Historically, inflammatory periodontal diseases have been recognized as being primarily of bacterial origin50. Contemporary microbiome studies indicate that individual pathogens are not always obvious etiologic agents in periodontitis/peri-implantitis. It is currently understood that these diseases manifest as a result of a disequilibrium in the dynamic relationships among biofilm, host, and microenvironment51. It should therefore be recognized that the results obtained from the analysis of the subgingival plaque do not provide sufficient information regarding the risk of disease progression. In this respect the absence of potential periodontal pathogens has been proposed as a better predictor for no further loss of attachment52. Clinical decisions should therefore never be made in isolation of clinical findings44. In the periodontal ecosystem diverse bacteria (or specific combinations of genes within the community) may be able to fulfill distinct roles that converge to form and stabilize a disease-provoking microbiota. Because the information gathered with microbiological tests is limited to a relatively small number of pathogens, current tests may fail to identify a keystone pathogen with a dysbiotic role for a particular patient. In the current context of elevated resistance to antibiotic medication there should however be a focus on microbiological diagnosis. This interest should inspire development of new and better laboratory techniques and interpretations, and ensure a successful and predictable treatment result for all types of periodontitis cases27. For instance a recent publication investigated the role of biologic markers in modelling periodontitis disease progression.

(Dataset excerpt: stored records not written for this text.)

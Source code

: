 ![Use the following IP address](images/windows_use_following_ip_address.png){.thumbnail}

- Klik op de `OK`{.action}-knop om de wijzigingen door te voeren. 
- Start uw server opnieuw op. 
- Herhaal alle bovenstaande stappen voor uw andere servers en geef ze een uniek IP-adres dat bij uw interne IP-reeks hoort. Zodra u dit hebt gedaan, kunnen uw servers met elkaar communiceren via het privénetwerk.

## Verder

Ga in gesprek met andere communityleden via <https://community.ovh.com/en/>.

The practical implication emerging from this research was that baseline biomarker expression profiles in biological fluids, and levels of P. gingivalis and T. forsythia in subgingival plaque, could predict outcomes associated with periodontal care prior to clinical detection53. Also with deep sequencing technologies novel periodontal disease-associated bacteria emerge7,43,54, one of which (Candidatus Bacteroides Periocalifornicus) was found in a recent study to have a strong association with the well-known pathogenic "red complex" that resides in deep periodontal pockets54.

The following limitations were recognized;

  • With a lack of suitable information it was not possible to perform a sample size calculation ‘a priori’. Consequently a convenience sample of 50 was used, the number of samples which was considered to provide a clinically relevant outcome.

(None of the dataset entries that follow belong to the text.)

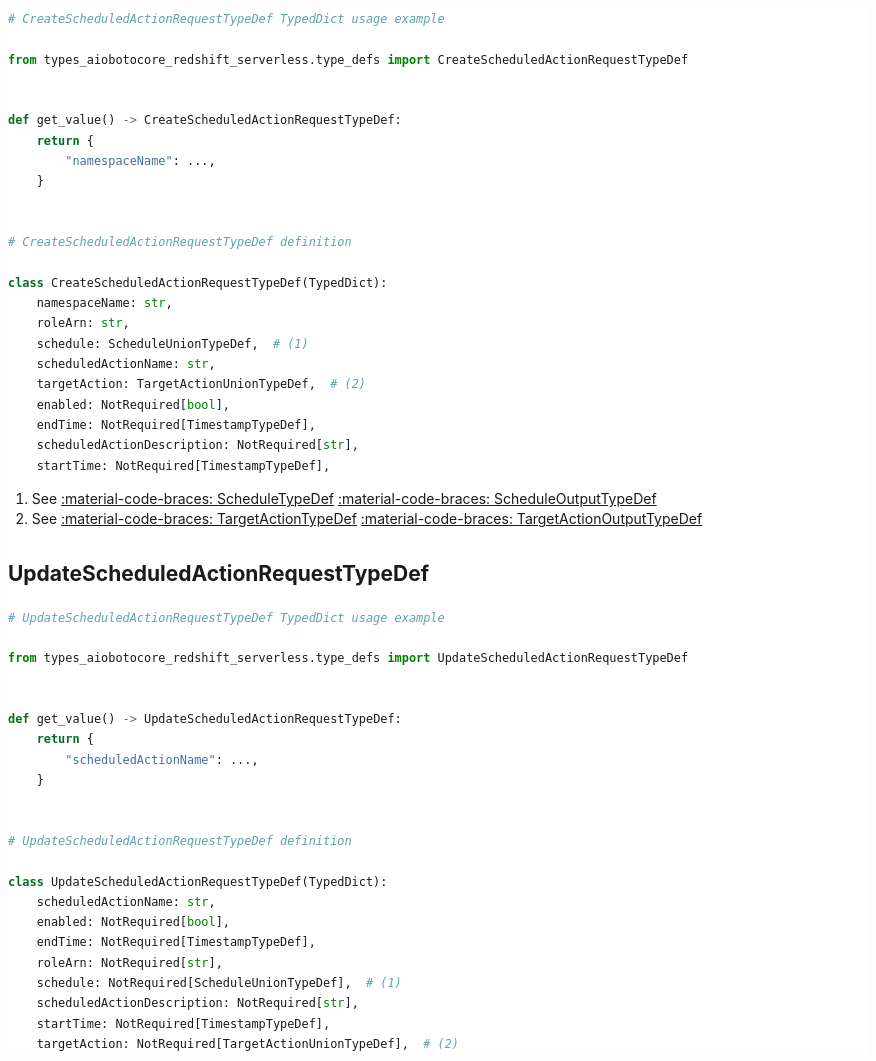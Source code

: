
 ```python
# CreateScheduledActionRequestTypeDef TypedDict usage example

from types_aiobotocore_redshift_serverless.type_defs import CreateScheduledActionRequestTypeDef


def get_value() -> CreateScheduledActionRequestTypeDef:
    return {
        "namespaceName": ...,
    }


# CreateScheduledActionRequestTypeDef definition

class CreateScheduledActionRequestTypeDef(TypedDict):
    namespaceName: str,
    roleArn: str,
    schedule: ScheduleUnionTypeDef,  # (1)
    scheduledActionName: str,
    targetAction: TargetActionUnionTypeDef,  # (2)
    enabled: NotRequired[bool],
    endTime: NotRequired[TimestampTypeDef],
    scheduledActionDescription: NotRequired[str],
    startTime: NotRequired[TimestampTypeDef],
```

1. See [:material-code-braces: ScheduleTypeDef](./type_defs.md#scheduletypedef) [:material-code-braces: ScheduleOutputTypeDef](./type_defs.md#scheduleoutputtypedef) 
2. See [:material-code-braces: TargetActionTypeDef](./type_defs.md#targetactiontypedef) [:material-code-braces: TargetActionOutputTypeDef](./type_defs.md#targetactionoutputtypedef) 
## UpdateScheduledActionRequestTypeDef

```python
# UpdateScheduledActionRequestTypeDef TypedDict usage example

from types_aiobotocore_redshift_serverless.type_defs import UpdateScheduledActionRequestTypeDef


def get_value() -> UpdateScheduledActionRequestTypeDef:
    return {
        "scheduledActionName": ...,
    }


# UpdateScheduledActionRequestTypeDef definition

class UpdateScheduledActionRequestTypeDef(TypedDict):
    scheduledActionName: str,
    enabled: NotRequired[bool],
    endTime: NotRequired[TimestampTypeDef],
    roleArn: NotRequired[str],
    schedule: NotRequired[ScheduleUnionTypeDef],  # (1)
    scheduledActionDescription: NotRequired[str],
    startTime: NotRequired[TimestampTypeDef],
    targetAction: NotRequired[TargetActionUnionTypeDef],  # (2)
```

  • It can not be ruled out that there were no differences in the microorganism being harvested by the two paper points even though they were inserted simultaneously.

In conclusion, the three commercially available qPCR test kits to support the microbiological diagnosis of periodontitis showed small but significant difference with respect to detection and quantification of selected bacterial species. Test kit A tested more frequently positive for P. gingivalis as compared to kit B and kit C and less frequently for T. denticola. Optimization of laboratory procedures and of primer/probe sets is needed to further improve the performance of all three test kits in order to provide a reliable reflection of actual presence and numbers of selected periodontal pathogens in the subgingival biofilm.